*** GIVEN ENTRIES ***

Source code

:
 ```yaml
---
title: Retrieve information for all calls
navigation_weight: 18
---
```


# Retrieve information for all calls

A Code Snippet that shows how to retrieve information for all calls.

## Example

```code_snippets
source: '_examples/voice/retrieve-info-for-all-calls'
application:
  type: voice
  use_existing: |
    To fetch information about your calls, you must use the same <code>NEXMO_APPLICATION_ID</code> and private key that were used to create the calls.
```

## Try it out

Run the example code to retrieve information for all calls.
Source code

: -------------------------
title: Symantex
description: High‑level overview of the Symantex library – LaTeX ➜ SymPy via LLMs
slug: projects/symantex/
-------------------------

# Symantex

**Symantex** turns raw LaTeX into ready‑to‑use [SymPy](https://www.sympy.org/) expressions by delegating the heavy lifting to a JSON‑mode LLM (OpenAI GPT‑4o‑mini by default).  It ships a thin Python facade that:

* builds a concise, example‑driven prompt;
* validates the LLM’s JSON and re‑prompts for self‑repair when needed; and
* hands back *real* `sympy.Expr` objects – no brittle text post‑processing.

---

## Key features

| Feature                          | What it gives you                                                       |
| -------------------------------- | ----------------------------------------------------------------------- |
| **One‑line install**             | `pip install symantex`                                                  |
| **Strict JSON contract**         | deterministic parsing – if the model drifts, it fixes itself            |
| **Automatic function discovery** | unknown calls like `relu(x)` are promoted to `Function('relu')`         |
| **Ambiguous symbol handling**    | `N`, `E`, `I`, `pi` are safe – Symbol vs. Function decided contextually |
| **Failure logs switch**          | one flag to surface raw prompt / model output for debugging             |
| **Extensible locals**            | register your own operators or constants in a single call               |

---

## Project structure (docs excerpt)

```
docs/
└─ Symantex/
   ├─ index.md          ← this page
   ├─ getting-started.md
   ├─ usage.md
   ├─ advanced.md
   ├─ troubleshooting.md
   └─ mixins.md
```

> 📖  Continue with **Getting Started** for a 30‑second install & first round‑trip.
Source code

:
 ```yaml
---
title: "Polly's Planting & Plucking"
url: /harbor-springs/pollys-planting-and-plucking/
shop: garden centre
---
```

***

> _WORK REQUEST_
Search the records line by line for the word "LaTeX" and copy every line where it appears.

> _ANSWER SECTION_
description: High‑level overview of the Symantex library – LaTeX ➜ SymPy via LLMs
**Symantex** turns raw LaTeX into ready‑to‑use [SymPy](https://www.sympy.org/) expressions by delegating the heavy lifting to a JSON‑mode LLM (OpenAI GPT‑4o‑mini by default).  It ships a thin Python facade that:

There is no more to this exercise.